Paul was speaking at a dinner for fellow Senator John Cornyn (R-TX) in Dallas and warned those in attendance that Texas could turn blue (become Democratic) within ten years if the Republican Party did not change its message and tactics. Paul mostly connected the situation in Texas to the ongoing debate regarding immigration, but also scolded the GOP for not being a more inclusive institution. He conceded that immigration was a “touchy subject” and that not everyone in the party would agree on how to deal with it.
Paul said that Republicans need not change their policy so much as their tactics. They need to communicate their ideas about immigration more effectively and be more willing to actually legislate on the issue rather than simply obstruct Democratic initiatives. He said that border enforcement remains critical, as well as welcoming those who want to come to the United States to work. Paul argued that the total lack of action on immigration frustrated all Americans, particularly Latinos.
Paul also took the occasion to scold Republicans for not being more inclusive. He said that the GOP cannot basically “concede” minorities to the Democratic Party. Paul wants a Republican Party that “looks more like America,” and is open to people of all ethnicities and backgrounds. As with his comments on immigration, he argued that this does not necessitate concessions on policy or changing the underlying positions of the party. Instead, Paul claims that the GOP must do a better job of reaching out to people. He said there will be African-Americans, Latinos, Asians, and others who will agree with the things the Republican Party stands for, but currently the “message” is that the GOP wants nothing to do with those groups. That, Paul says, is what has to change. Rand Paul did not stop at warning Texas however. He went on to criticize Bill Clinton and to sue the Obama Administration.
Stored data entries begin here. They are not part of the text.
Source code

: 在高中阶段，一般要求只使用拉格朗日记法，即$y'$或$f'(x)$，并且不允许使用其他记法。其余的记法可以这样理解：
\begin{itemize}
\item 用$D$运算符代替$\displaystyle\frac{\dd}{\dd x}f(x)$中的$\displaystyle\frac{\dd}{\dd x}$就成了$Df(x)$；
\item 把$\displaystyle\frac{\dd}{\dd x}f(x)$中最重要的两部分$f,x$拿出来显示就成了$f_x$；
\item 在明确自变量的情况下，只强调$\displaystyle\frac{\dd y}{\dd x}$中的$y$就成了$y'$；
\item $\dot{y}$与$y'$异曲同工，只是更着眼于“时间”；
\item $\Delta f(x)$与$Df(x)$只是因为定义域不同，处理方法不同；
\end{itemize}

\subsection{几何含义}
Paul brought up the old “womanizing” habits of former President Bill Clinton, in a somewhat unusual tactic. These attacks from Paul against Clinton actually began in January, but they resurfaced recently as Paul was criticized by long-time Republican strategist Karl Rove. It is believed that Paul’s attack against Clinton is designed to counter the Democratic narrative of the GOP’s so-called “War Against Women.” Paul claims that Democrats are essentially hypocrites for saying they stand for women, while at the same time excusing or ignoring “predatory behavior” by the likes of prominent Democrats like Clinton.
Rove draws attention to the flaws in Paul’s criticism. He argues that it does nothing to move the country forward or highlight what Paul himself could bring to the country as a candidate for president. The U.S. does not want to rehash the controversies of the Clinton years, and to bring them up again makes Paul look “small,” according to Rove. The other potential flaw in this is that Clinton was actually still very popular at the height of his sexual scandals. Rove argued that Clinton’s dalliances never resonated with the country except in a tabloid sense, despite his eventual impeachment by a Republican controlled House of Representatives. Paul has little to gain by continuing to bash Bill Clinton in Rove’s mind.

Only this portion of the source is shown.